*Task goal*:
Reproduce each line from the records that holds "Integration".

*Dataset excerpts*:
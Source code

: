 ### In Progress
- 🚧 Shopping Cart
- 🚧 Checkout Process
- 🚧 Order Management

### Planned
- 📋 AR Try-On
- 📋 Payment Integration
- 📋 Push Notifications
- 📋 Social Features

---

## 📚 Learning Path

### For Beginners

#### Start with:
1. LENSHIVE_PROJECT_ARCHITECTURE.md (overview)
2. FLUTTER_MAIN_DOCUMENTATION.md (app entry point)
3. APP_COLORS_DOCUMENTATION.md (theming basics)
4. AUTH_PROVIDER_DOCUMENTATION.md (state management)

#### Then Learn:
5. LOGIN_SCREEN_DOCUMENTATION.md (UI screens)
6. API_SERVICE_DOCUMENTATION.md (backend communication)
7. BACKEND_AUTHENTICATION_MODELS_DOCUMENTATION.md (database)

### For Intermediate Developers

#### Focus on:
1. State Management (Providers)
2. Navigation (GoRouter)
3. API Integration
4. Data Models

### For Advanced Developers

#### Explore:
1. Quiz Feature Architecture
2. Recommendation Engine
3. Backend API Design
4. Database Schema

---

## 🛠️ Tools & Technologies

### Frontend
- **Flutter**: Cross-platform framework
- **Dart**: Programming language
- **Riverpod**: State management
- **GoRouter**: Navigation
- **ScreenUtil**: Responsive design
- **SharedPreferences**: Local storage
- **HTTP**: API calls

*Task output*:
- 📋 Payment Integration
3. API Integration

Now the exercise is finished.